Each with the same pictorial and optical efficiency it is almost impossible to decipher each of Hirst’s Spots paintings from one another. Despite their deceiving simplicity, these works are laborious and painstaking to produce. They are also deceptive in their joyous appearance, as Hirst has explained: “If you look closely at any one of these paintings, a strange thing happens: because of the lack of repeated colours there is no harmony…So in every painting there is a subliminal sense of unease: the colours project so much joy it’s hard to feel it, but it’s there.”

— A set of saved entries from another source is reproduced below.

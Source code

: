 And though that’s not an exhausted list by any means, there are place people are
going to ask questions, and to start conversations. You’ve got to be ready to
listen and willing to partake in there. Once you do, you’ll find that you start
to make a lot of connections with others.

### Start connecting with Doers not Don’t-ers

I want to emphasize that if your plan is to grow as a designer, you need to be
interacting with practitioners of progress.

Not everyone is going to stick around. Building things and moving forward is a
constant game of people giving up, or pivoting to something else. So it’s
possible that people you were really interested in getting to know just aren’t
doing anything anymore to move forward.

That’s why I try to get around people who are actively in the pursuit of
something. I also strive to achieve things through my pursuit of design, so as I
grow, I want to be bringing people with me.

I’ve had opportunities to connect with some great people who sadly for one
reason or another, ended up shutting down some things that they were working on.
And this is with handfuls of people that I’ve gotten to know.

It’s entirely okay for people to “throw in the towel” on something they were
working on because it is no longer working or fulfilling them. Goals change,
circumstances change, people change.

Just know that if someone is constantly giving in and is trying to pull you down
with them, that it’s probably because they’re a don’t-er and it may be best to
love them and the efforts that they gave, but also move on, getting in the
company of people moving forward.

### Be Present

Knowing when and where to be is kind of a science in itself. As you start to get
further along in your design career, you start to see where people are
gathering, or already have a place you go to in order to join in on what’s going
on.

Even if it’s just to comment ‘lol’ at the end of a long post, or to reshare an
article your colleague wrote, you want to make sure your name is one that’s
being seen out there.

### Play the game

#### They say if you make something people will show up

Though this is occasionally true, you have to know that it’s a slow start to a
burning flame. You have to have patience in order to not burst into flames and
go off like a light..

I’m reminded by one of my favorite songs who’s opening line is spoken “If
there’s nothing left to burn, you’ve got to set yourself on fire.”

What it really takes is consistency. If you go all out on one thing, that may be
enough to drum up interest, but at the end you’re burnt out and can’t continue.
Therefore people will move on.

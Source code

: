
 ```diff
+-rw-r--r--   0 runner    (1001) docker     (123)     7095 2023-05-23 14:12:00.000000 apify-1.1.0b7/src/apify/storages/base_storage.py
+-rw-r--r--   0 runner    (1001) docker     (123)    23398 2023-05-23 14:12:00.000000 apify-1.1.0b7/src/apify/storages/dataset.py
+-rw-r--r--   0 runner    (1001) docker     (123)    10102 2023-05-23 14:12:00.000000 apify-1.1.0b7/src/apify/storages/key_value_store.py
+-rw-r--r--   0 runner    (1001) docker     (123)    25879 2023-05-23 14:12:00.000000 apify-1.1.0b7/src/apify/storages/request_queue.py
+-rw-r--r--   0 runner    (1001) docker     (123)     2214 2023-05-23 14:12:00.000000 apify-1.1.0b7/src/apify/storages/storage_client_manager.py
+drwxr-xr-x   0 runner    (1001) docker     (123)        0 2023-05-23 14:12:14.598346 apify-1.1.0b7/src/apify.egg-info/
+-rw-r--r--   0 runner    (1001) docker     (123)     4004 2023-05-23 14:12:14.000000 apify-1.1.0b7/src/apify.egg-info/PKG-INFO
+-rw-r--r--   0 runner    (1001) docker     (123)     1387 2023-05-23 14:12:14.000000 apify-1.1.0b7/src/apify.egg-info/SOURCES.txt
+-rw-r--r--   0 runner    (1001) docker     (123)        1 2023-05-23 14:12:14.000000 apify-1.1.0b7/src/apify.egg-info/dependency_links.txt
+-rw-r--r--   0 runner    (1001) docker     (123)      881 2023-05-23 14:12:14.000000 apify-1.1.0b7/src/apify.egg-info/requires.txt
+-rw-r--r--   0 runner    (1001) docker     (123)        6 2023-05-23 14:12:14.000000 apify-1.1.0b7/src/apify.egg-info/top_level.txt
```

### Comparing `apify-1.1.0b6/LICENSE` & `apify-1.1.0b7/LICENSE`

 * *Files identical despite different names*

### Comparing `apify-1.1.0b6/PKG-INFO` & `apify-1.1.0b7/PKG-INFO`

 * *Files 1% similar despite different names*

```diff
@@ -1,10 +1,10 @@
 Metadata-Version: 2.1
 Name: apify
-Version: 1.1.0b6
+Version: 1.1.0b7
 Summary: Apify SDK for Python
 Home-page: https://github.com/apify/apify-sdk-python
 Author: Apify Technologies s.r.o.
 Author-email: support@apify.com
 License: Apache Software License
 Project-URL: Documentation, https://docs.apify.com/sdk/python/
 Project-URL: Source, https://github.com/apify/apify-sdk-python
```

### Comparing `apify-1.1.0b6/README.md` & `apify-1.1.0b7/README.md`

Integral to the impact of the Spots paintings is their endlessness and infinite potential towards many various colour combinations. This print is almost mathematical in its formulaic composition that is repeated across all the Spots paintings, with grids of various sizes. In the 1980s, the Spots paintings marked a shift in Hirst’s artistic career, where he began to employ assistants to complete the painstaking and laborious task of producing these works. The apparent lack of human intervention in Histidyl further emphasises the mathematical precision that underlines their compositions.